Myth Four; Nigeria is irredeemable. Ambode attended a unity school, Federal Government College, Warri deep in the South-South region of Nigeria, and as any alumnae of such schools will tell you, they believe in the Nigeria Project, Ambode is not different. As governor of a cosmopolitan state like Lagos, there was never a time any of its residents felt marginalised. There was no area of life of the average Lagosian that Ambode didn’t touch. Ambode busted the myth of slow service delivery when it involves government meeting the needs of the people of the state. He was entrusted to govern and lead. Apply this to Nigeria, a deeply divided nation struggling for survival, taking blows from all sides and not leveraging on its diversity, Ambode will fit like glove. We need someone who sees beyond basic sentiments and the answer stares us in the face.

The youths of the country need to wake up, and wake up to the fact that direct confrontation with the system will not work; instead infiltrating the system and changing it within is the best route towards progressive nationhood, and in Ambode they have a trojan horse already buried in the system. That a progressive like Ambode is in the wilderness is an indictment on the current system. Ambode is not just a politician, he is actually a cut above the rest. Sentiments aside which governor in the current class achieved more?
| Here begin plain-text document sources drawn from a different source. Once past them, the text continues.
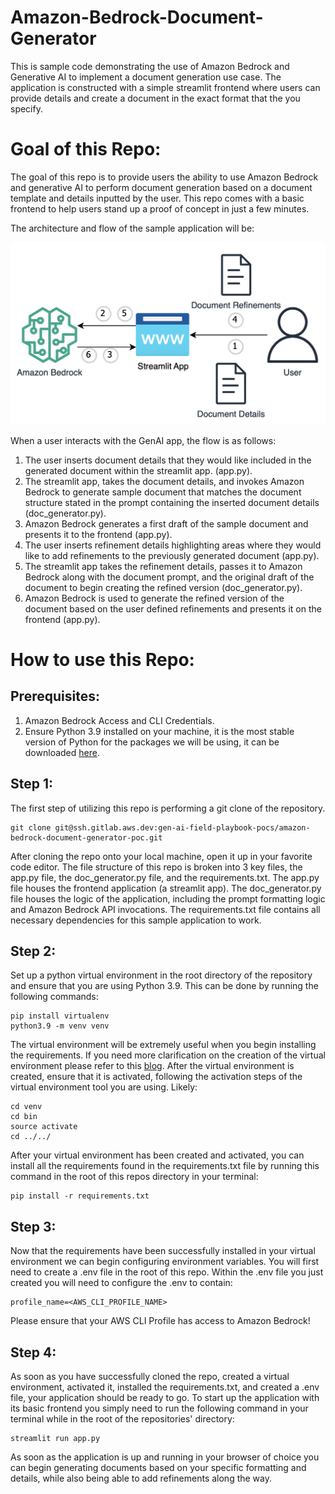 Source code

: # Amazon-Bedrock-Document-Generator

This is sample code demonstrating the use of Amazon Bedrock and Generative AI to implement a document generation use case. The application is constructed with a simple streamlit frontend where users can provide details and create a document in the exact format that the you specify.

# **Goal of this Repo:**

The goal of this repo is to provide users the ability to use Amazon Bedrock and generative AI to perform document generation based on a document template and details inputted by the user.
This repo comes with a basic frontend to help users stand up a proof of concept in just a few minutes.

The architecture and flow of the sample application will be:

![Alt text](images/architecture.png "POC Architecture")

When a user interacts with the GenAI app, the flow is as follows:

1. The user inserts document details that they would like included in the generated document within the streamlit app. (app.py).
2. The streamlit app, takes the document details, and invokes Amazon Bedrock to generate sample document that matches the document structure stated in the prompt containing the inserted document details (doc_generator.py).
3. Amazon Bedrock generates a first draft of the sample document and presents it to the frontend (app.py).
4. The user inserts refinement details highlighting areas where they would like to add refinements to the previously generated document (app.py).
5. The streamlit app takes the refinement details, passes it to Amazon Bedrock along with the document prompt, and the original draft of the document to begin creating the refined version (doc_generator.py).
6. Amazon Bedrock is used to generate the refined version of the document based on the user defined refinements and presents it on the frontend (app.py).

# How to use this Repo:

## Prerequisites:

1. Amazon Bedrock Access and CLI Credentials.
2. Ensure Python 3.9 installed on your machine, it is the most stable version of Python for the packages we will be using, it can be downloaded [here](https://www.python.org/downloads/release/python-3911/).

## Step 1:

The first step of utilizing this repo is performing a git clone of the repository.

```
git clone git@ssh.gitlab.aws.dev:gen-ai-field-playbook-pocs/amazon-bedrock-document-generator-poc.git
```

After cloning the repo onto your local machine, open it up in your favorite code editor. The file structure of this repo is broken into 3 key files,
the app.py file, the doc_generator.py file, and the requirements.txt. The app.py file houses the frontend application (a streamlit app).
The doc_generator.py file houses the logic of the application, including the prompt formatting logic and Amazon Bedrock API invocations.
The requirements.txt file contains all necessary dependencies for this sample application to work.

## Step 2:

Set up a python virtual environment in the root directory of the repository and ensure that you are using Python 3.9. This can be done by running the following commands:

```
pip install virtualenv
python3.9 -m venv venv
```

The virtual environment will be extremely useful when you begin installing the requirements. If you need more clarification on the creation of the virtual environment please refer to this [blog](https://www.freecodecamp.org/news/how-to-setup-virtual-environments-in-python/).
After the virtual environment is created, ensure that it is activated, following the activation steps of the virtual environment tool you are using. Likely:

```
cd venv
cd bin
source activate
cd ../../
```

After your virtual environment has been created and activated, you can install all the requirements found in the requirements.txt file by running this command in the root of this repos directory in your terminal:

```
pip install -r requirements.txt
```

## Step 3:

Now that the requirements have been successfully installed in your virtual environment we can begin configuring environment variables.
You will first need to create a .env file in the root of this repo. Within the .env file you just created you will need to configure the .env to contain:

```
profile_name=<AWS_CLI_PROFILE_NAME>
```

Please ensure that your AWS CLI Profile has access to Amazon Bedrock!

## Step 4:

As soon as you have successfully cloned the repo, created a virtual environment, activated it, installed the requirements.txt, and created a .env file, your application should be ready to go.
To start up the application with its basic frontend you simply need to run the following command in your terminal while in the root of the repositories' directory:

```
streamlit run app.py
```

As soon as the application is up and running in your browser of choice you can begin generating documents based on your specific formatting and details, while also being able to add refinements along the way.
In a case of need, Nigeria needs the likes of Ambode; whether Ambode needs Nigeria is another case entirely but 2023 fast approaches and we need a change, not just any change but a paradigm shift, a mindset makeover. We do not want leaders who come preying on our differences, but those ready to roll up their sleeves and go down the trenches and pull our country from the abyss which we are sinking into…. Ambode: a case of need.

Akhibi wrote in from Ogba, Lagos State.